Vorrei domandare ad ognuno dei 2016 quanto fa due piú due; sono sicuro che otterrei 2016 risposte diverse: un milione, nove, trecento e cosí via. Vorrei esporre ai loro occhi il colore dell'iride e domandare i nomi dei singoli colori; sono sicuro che una bizzarra confusione dei nomi piú strampalati seguirebbe alla mia domanda. Ed esco dalla colonia assordate le orecchie da quel brusio di paretaio, il cervello confuso da tutto quell'incrociarsi di parole senza senso, di conversazioni interessanti per la forma bislacca, ma che comunque confondono e stancano.
Sono desolato perché non sono riuscito nel mio intento. Perché quei 2016 non m'hanno servito, non m'hanno aiutato a cogliere il segreto della mia pazzia. Ho capito perché la tutela sociale li ha esclusi dalla comunità. Perché essi operando e parlando non seguono una legge che si possa fissare in schema, perché essi non hanno storia, non hanno costumi, non hanno linguaggio.
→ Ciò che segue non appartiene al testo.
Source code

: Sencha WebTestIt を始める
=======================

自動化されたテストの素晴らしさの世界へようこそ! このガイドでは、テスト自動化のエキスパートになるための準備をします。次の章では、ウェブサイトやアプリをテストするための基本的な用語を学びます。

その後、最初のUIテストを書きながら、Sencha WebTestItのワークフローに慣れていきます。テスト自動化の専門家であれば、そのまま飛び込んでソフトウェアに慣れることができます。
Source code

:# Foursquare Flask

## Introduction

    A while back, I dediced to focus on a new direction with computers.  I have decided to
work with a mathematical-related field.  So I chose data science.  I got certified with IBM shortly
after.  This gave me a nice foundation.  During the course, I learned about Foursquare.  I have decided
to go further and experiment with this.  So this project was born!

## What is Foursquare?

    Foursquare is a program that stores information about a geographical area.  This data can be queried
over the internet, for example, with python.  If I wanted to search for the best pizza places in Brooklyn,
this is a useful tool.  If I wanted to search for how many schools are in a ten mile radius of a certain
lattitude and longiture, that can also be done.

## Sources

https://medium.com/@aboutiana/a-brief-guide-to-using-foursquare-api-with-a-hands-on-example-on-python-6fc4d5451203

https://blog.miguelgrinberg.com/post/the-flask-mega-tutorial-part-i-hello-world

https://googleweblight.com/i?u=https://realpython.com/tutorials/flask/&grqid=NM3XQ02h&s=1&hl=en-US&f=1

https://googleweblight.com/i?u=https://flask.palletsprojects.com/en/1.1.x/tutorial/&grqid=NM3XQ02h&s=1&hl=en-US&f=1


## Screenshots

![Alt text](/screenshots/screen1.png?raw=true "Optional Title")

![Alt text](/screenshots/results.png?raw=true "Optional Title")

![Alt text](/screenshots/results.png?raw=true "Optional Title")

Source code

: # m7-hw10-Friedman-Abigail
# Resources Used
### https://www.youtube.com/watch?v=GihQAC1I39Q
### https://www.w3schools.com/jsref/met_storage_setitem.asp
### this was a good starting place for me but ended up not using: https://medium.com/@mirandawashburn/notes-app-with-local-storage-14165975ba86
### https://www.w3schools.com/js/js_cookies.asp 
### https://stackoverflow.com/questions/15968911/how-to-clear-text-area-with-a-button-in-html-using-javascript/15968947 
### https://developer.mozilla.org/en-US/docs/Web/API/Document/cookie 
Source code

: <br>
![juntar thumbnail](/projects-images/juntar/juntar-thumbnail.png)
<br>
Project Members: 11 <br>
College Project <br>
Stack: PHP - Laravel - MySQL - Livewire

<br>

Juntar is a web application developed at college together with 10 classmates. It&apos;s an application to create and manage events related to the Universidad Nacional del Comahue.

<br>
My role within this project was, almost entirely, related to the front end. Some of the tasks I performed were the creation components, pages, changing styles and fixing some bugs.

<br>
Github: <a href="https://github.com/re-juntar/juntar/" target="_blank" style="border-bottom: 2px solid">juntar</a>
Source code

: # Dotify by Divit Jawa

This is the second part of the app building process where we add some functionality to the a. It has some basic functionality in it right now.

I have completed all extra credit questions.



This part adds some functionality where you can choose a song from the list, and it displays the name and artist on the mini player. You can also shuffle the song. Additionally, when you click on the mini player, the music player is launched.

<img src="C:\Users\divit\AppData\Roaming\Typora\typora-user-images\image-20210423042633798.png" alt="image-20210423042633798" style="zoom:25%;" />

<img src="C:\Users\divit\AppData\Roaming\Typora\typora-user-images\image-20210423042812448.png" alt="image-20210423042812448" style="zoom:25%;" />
La loro coscienza non ha accumulato attraverso la permeazione sociale, attraverso le innumerevoli esperienze di ogni momento quel complesso di principî, di leggi universali che rendono meno belluino il gomito a gomito degli uomini. Chi non dice che due piú due fa quattro, come insegnano nelle scuole, è pericolo per la società. Chi dice verde il rosso può confondere il sangue con la menta glaciale, e gli uomini non vogliono servire da bibite rinfrescanti ai cervelli e agli stomachi bislacchi.
Ma mi consolo lo stesso. Ci sono tanti sciocchissimi savi, che in fondo la qualifica di matto non è offensiva.